*Directions*.
All lines in the data bearing the string "activity" should be identified and copied.

*Extracted entries*.
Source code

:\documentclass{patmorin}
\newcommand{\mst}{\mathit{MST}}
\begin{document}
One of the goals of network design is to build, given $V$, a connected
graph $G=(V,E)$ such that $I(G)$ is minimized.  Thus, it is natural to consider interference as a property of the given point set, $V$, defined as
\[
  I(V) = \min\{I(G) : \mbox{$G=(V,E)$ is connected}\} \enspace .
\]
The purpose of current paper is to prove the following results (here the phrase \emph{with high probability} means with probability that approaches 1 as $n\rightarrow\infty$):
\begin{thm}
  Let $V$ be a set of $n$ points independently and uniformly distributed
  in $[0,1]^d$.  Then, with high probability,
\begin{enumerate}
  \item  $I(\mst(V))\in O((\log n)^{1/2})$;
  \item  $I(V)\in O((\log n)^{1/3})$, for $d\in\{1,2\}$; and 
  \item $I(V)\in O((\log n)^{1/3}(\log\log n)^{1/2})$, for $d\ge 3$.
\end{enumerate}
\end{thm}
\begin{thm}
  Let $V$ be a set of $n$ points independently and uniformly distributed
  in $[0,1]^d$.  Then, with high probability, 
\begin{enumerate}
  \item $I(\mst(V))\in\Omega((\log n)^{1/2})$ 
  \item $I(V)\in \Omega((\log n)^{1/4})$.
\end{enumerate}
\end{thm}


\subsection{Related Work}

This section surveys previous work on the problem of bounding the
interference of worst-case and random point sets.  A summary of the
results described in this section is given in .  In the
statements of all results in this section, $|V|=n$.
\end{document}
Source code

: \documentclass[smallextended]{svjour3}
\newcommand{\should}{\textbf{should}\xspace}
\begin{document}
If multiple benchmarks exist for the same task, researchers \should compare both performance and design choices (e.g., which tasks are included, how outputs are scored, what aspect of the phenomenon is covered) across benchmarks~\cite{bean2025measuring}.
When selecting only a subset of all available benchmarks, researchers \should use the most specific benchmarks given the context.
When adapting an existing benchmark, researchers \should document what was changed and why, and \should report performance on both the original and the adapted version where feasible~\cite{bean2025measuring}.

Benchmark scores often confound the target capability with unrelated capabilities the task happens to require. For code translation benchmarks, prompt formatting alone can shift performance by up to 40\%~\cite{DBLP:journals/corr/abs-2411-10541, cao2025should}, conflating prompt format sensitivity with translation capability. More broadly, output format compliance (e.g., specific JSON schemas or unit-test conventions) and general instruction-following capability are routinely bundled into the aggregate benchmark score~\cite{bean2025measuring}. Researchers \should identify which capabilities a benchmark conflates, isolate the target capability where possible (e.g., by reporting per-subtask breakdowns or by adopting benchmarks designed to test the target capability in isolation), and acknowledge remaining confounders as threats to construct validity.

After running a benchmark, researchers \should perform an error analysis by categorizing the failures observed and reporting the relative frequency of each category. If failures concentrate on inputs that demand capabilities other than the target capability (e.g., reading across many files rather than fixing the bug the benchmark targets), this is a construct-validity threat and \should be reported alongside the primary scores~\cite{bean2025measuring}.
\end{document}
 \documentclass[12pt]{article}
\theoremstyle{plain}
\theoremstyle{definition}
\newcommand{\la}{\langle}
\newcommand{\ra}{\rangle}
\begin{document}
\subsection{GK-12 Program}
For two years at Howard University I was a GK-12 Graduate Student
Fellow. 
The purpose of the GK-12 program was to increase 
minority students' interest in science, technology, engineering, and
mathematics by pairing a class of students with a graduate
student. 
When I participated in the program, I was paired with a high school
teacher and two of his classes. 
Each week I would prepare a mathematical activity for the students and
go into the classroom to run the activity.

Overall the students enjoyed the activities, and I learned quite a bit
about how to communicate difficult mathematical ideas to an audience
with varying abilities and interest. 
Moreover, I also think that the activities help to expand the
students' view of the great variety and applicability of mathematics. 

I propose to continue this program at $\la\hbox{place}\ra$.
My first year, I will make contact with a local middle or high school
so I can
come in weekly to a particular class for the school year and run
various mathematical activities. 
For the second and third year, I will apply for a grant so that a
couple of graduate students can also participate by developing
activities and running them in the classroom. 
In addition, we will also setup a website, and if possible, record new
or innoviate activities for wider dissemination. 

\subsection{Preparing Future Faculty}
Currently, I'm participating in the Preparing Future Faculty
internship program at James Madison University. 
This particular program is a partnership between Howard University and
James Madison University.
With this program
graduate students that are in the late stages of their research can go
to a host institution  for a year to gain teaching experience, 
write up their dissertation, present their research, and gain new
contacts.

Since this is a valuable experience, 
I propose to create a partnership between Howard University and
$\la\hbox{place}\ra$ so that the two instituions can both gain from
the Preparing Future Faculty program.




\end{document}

*Answer to this problem*.
Each week I would prepare a mathematical activity for the students and
go into the classroom to run the activity.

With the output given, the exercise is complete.